> What needs to be done:
Scan the entries for the string "with" and give the number of lines that have it, nothing further.

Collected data
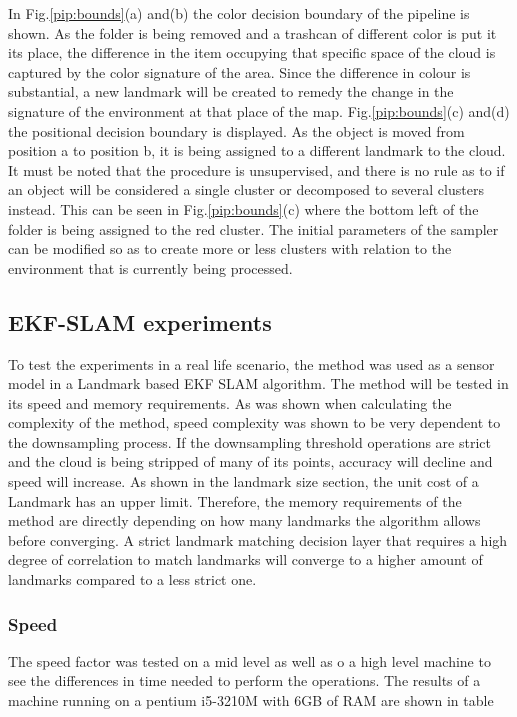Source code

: \documentclass[twoside,hidelinks]{article}
\begin{document}
In Fig.\ref{pip:bounds}(a) and(b) the color decision boundary of the pipeline is shown. As the folder is being removed and a trashcan of different color is put it its place, the difference in the item occupying that specific space of the cloud is captured by the color signature of the area. Since the difference in colour is substantial, a new landmark will be created to remedy the change in the signature of the environment at that place of the map. Fig.\ref{pip:bounds}(c) and(d) the positional decision boundary is displayed. As the object is moved from position a to position b, it is being assigned to a different landmark to the cloud. It must be noted that the procedure is unsupervised, and there is no rule as to if an object will be considered a single cluster or decomposed to several clusters instead. This can be seen in Fig.\ref{pip:bounds}(c) where the bottom left of the folder is being assigned to the red cluster. The initial parameters of the sampler can be modified so as to create more or less clusters with relation to the environment that is currently being processed. 


\subsection{EKF-SLAM experiments}

To test the experiments in a real life scenario, the method was used as a sensor model in a Landmark based EKF SLAM algorithm. The method will be tested in its speed and memory requirements. As was shown when calculating the complexity of the method, speed complexity was shown to be very dependent to the downsampling process. If the downsampling threshold operations are strict and the cloud is being stripped of many of its points, accuracy will decline and speed will increase. As shown in the landmark size section, the unit cost of a Landmark has an upper limit. Therefore, the memory requirements of the method are directly depending on how many landmarks the algorithm allows before converging. A strict landmark matching decision layer that requires a high degree of correlation to match landmarks will converge to a higher amount of landmarks compared to a less strict one.

\subsubsection{Speed}

The speed factor was tested on a mid level as well as o a high level machine to see the differences in time needed to perform the operations. The results of a machine running on a pentium i5-3210M with 6GB of RAM are shown in table
\end{document}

> Answer section:
2